TASK TO CARRY OUT: Which lines below mention "pass"? Pick each one out.

Saved data entries:

▼▼▼

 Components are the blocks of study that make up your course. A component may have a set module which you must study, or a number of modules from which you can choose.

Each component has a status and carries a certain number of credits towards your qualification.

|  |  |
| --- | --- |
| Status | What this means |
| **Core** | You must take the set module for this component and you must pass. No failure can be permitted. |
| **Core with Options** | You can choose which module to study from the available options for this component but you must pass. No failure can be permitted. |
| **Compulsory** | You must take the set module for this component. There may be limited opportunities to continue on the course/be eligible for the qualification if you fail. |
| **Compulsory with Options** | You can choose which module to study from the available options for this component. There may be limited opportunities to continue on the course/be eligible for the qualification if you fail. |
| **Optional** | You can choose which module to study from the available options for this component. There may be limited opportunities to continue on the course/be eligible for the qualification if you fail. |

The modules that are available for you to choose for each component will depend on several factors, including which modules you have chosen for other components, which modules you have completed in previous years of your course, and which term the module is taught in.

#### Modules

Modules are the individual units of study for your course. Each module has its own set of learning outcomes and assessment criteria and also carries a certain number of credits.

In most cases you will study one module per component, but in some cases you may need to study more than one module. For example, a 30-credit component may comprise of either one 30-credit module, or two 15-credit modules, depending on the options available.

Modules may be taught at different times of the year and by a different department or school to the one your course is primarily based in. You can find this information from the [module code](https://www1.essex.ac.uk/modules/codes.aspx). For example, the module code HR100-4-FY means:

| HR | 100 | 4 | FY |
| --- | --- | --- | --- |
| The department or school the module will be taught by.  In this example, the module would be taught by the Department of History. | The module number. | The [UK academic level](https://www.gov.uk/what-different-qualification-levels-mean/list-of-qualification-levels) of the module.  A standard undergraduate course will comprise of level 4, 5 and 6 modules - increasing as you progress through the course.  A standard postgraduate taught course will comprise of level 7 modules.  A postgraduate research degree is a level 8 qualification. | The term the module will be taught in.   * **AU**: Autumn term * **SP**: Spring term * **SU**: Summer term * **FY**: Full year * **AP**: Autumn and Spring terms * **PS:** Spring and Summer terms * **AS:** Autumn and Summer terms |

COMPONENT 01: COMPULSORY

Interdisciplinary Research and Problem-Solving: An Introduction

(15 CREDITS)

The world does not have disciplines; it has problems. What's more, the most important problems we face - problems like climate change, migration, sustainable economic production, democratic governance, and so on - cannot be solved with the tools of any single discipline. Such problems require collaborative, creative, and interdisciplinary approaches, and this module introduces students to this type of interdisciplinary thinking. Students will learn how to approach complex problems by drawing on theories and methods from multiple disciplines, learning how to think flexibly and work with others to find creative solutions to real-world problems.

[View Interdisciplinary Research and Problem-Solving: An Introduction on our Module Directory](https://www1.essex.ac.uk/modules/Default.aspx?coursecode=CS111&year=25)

▲▲▲
▼▼▼

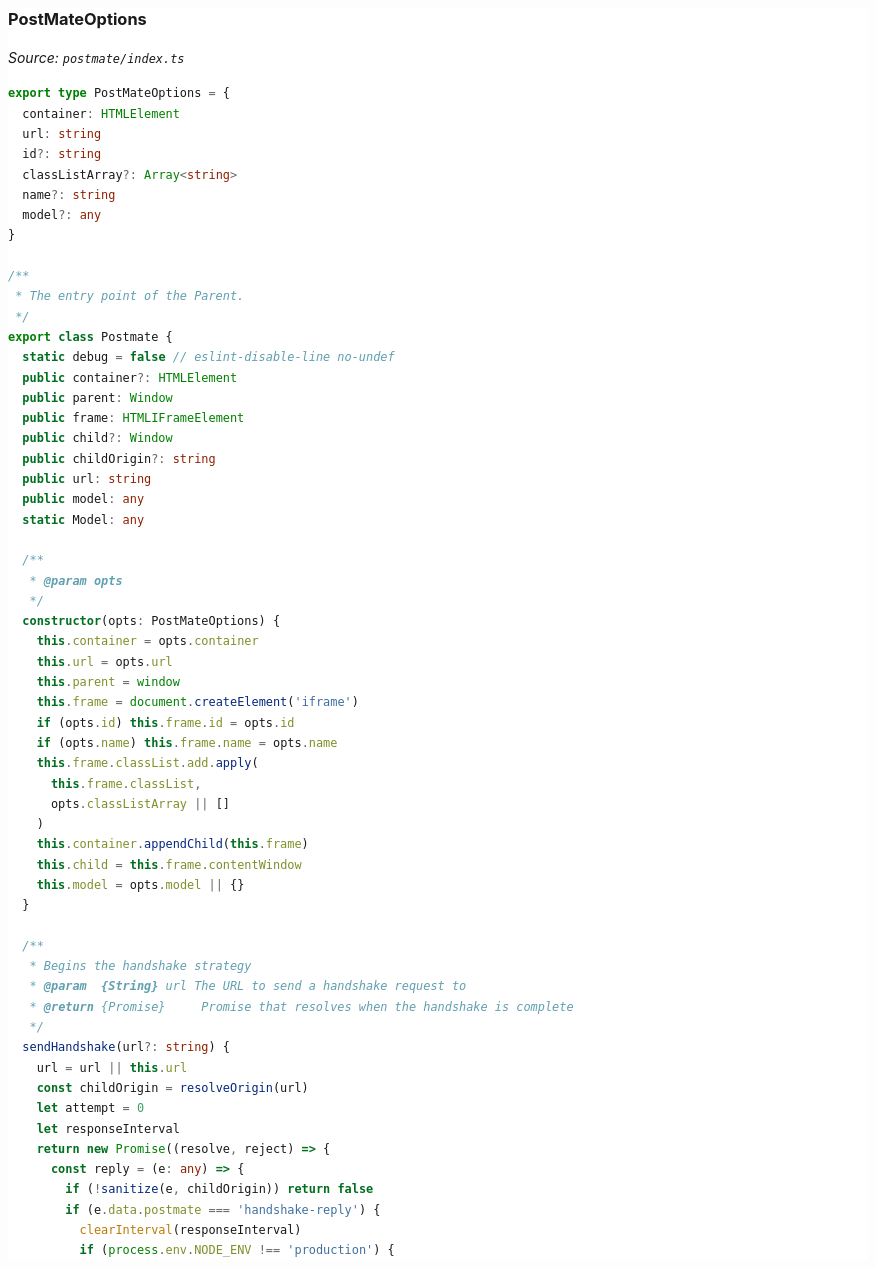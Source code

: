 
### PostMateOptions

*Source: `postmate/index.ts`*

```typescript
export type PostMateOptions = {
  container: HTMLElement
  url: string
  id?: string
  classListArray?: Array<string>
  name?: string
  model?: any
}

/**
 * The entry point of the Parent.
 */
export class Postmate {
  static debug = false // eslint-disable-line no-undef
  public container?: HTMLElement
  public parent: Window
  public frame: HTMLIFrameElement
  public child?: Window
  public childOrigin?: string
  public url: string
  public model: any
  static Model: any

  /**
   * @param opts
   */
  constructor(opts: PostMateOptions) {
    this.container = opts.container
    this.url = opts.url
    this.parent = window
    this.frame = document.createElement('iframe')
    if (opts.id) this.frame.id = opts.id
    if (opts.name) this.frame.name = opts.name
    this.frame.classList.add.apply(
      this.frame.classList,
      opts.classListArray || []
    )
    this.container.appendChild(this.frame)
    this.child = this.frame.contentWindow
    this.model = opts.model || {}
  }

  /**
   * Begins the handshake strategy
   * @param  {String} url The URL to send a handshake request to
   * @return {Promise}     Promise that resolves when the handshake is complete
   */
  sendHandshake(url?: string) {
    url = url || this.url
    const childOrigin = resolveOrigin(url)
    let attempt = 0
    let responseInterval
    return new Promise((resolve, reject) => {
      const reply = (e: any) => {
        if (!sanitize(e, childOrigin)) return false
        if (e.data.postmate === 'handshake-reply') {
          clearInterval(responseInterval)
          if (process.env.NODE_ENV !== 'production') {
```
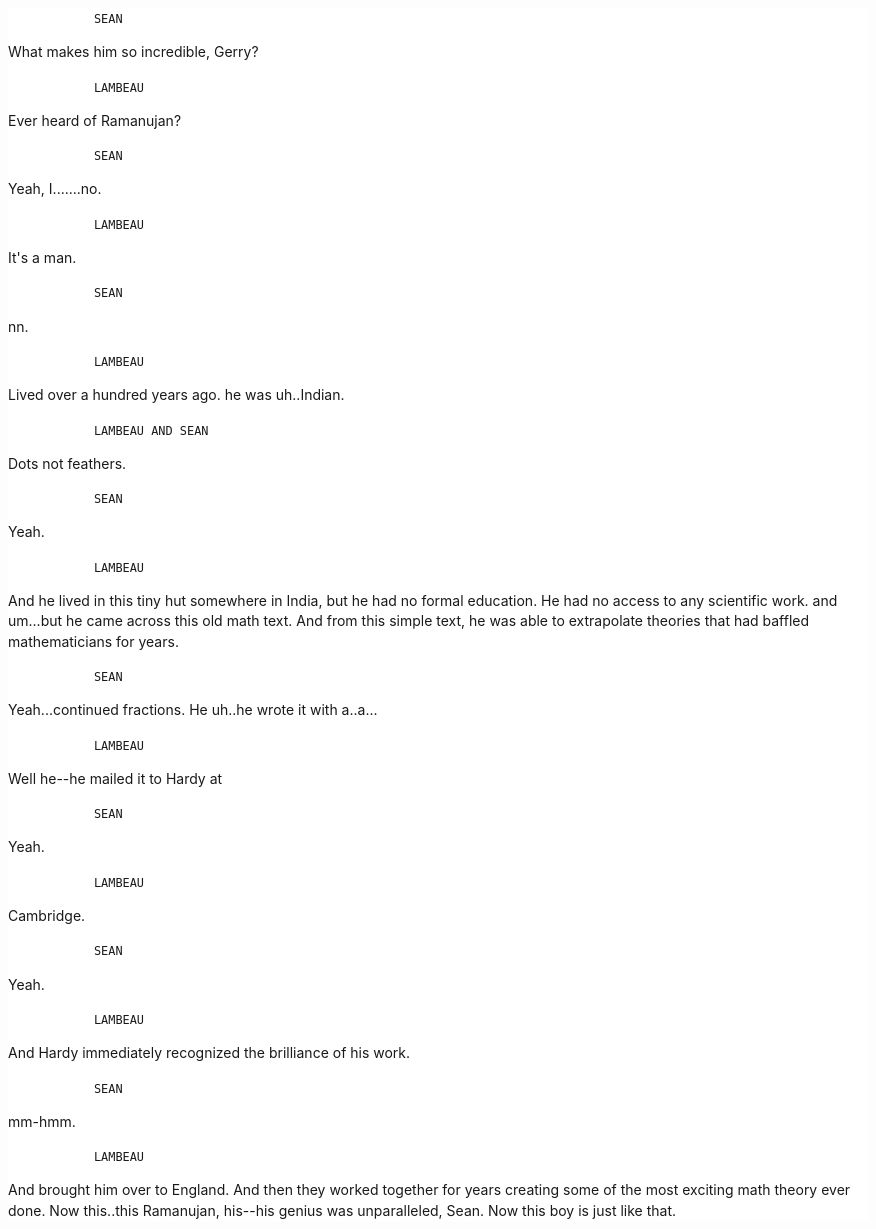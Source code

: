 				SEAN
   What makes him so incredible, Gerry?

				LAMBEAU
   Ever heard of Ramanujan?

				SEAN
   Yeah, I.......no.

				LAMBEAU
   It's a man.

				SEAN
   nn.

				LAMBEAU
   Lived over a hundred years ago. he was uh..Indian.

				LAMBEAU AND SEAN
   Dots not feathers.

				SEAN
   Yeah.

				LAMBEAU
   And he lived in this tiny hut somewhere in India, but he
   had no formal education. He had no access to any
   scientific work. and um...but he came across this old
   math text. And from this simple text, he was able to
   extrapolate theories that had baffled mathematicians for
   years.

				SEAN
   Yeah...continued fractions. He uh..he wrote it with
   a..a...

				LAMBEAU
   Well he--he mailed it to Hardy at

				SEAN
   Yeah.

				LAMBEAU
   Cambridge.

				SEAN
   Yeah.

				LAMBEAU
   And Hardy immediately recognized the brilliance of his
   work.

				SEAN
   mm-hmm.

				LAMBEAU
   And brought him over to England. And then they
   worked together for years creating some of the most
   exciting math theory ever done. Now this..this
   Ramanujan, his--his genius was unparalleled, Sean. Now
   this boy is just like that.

▲▲▲
▼▼▼

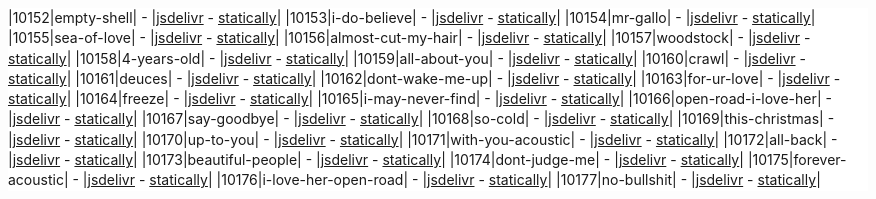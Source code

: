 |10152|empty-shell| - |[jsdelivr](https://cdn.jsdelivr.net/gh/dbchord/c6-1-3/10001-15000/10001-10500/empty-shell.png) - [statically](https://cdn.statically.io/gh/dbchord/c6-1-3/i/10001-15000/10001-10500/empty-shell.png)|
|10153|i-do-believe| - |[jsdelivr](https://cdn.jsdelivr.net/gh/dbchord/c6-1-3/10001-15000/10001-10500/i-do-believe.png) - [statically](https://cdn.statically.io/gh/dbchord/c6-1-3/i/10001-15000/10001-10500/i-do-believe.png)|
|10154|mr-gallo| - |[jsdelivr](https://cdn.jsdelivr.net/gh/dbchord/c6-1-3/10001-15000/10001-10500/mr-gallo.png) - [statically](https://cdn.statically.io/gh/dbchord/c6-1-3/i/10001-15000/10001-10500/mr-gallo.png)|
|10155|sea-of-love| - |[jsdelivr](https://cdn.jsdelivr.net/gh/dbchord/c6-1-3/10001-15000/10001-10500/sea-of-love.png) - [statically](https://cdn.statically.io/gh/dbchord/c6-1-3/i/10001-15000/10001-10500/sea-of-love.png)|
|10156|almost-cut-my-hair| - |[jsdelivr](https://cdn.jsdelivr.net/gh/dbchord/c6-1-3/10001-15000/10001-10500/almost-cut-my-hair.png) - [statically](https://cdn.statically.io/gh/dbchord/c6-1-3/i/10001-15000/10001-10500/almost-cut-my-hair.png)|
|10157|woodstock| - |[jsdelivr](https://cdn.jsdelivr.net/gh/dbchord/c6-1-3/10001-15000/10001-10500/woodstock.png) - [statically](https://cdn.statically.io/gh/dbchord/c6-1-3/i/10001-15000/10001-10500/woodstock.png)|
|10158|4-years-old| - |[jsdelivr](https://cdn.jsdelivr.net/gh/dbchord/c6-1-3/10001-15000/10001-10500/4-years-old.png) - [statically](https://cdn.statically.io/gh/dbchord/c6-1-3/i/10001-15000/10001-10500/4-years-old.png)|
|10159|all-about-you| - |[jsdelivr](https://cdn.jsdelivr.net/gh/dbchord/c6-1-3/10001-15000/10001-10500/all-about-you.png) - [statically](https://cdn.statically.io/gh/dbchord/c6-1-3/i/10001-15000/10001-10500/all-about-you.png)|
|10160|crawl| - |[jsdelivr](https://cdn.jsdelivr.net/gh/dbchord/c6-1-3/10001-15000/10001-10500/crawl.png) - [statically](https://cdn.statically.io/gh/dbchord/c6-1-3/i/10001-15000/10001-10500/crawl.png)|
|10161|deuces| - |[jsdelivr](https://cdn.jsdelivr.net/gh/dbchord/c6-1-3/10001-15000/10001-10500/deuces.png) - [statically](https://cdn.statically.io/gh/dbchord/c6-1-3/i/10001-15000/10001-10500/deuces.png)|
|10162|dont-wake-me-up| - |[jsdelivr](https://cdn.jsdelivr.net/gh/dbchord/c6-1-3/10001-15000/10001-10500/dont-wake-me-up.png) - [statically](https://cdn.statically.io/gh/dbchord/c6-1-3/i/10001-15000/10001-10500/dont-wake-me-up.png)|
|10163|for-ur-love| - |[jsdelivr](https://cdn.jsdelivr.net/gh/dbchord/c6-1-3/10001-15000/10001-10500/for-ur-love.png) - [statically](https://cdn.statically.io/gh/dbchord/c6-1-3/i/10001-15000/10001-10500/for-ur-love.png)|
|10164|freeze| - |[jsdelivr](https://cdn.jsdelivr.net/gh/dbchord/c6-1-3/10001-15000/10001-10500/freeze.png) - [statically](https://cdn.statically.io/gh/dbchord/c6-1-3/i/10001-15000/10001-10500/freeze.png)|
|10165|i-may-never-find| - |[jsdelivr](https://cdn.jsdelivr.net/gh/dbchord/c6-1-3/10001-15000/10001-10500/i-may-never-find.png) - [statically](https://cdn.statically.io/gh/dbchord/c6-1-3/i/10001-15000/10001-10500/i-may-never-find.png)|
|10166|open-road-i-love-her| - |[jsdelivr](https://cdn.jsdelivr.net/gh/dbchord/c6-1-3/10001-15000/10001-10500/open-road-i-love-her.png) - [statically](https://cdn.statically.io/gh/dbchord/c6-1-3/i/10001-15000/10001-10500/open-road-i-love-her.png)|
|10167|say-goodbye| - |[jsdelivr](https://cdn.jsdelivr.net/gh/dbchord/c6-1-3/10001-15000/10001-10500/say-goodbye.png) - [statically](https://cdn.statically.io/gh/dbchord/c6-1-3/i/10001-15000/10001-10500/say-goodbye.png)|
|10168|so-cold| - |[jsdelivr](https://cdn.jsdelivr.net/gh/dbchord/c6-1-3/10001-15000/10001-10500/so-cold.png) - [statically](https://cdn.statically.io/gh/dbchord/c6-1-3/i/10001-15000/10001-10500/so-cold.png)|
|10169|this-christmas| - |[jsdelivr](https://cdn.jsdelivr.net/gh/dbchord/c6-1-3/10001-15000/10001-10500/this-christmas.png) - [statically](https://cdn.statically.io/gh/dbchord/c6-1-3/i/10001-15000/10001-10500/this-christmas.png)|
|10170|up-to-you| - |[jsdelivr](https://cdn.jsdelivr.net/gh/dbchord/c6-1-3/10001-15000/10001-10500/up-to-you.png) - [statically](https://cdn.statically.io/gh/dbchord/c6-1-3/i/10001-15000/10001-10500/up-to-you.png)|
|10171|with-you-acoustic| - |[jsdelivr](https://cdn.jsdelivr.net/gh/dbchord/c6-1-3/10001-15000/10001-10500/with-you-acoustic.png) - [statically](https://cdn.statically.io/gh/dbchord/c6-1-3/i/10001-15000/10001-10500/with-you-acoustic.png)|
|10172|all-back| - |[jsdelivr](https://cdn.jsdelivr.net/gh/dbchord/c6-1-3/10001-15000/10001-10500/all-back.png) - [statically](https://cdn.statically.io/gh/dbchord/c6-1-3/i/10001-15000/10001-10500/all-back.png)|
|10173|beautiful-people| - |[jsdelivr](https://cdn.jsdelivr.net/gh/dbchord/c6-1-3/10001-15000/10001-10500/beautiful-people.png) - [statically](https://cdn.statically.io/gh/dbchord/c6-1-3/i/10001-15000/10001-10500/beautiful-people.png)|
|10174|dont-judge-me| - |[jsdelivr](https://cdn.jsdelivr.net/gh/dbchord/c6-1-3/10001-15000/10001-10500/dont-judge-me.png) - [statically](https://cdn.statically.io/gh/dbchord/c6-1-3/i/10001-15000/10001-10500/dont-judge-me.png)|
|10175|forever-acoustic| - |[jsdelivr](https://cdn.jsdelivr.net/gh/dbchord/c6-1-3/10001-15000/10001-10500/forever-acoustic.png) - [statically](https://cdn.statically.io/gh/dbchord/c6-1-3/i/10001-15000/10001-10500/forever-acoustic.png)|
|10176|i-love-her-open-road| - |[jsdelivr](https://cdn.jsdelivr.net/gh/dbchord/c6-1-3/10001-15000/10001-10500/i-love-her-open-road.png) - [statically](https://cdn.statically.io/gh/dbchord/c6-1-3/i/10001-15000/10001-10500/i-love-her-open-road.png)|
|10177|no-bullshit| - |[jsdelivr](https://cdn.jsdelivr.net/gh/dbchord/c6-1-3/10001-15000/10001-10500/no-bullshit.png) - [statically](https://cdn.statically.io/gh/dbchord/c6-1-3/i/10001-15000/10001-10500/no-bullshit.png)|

▲▲▲

RESPONSE:
| **Core** | You must take the set module for this component and you must pass. No failure can be permitted. |
| **Core with Options** | You can choose which module to study from the available options for this component but you must pass. No failure can be permitted. |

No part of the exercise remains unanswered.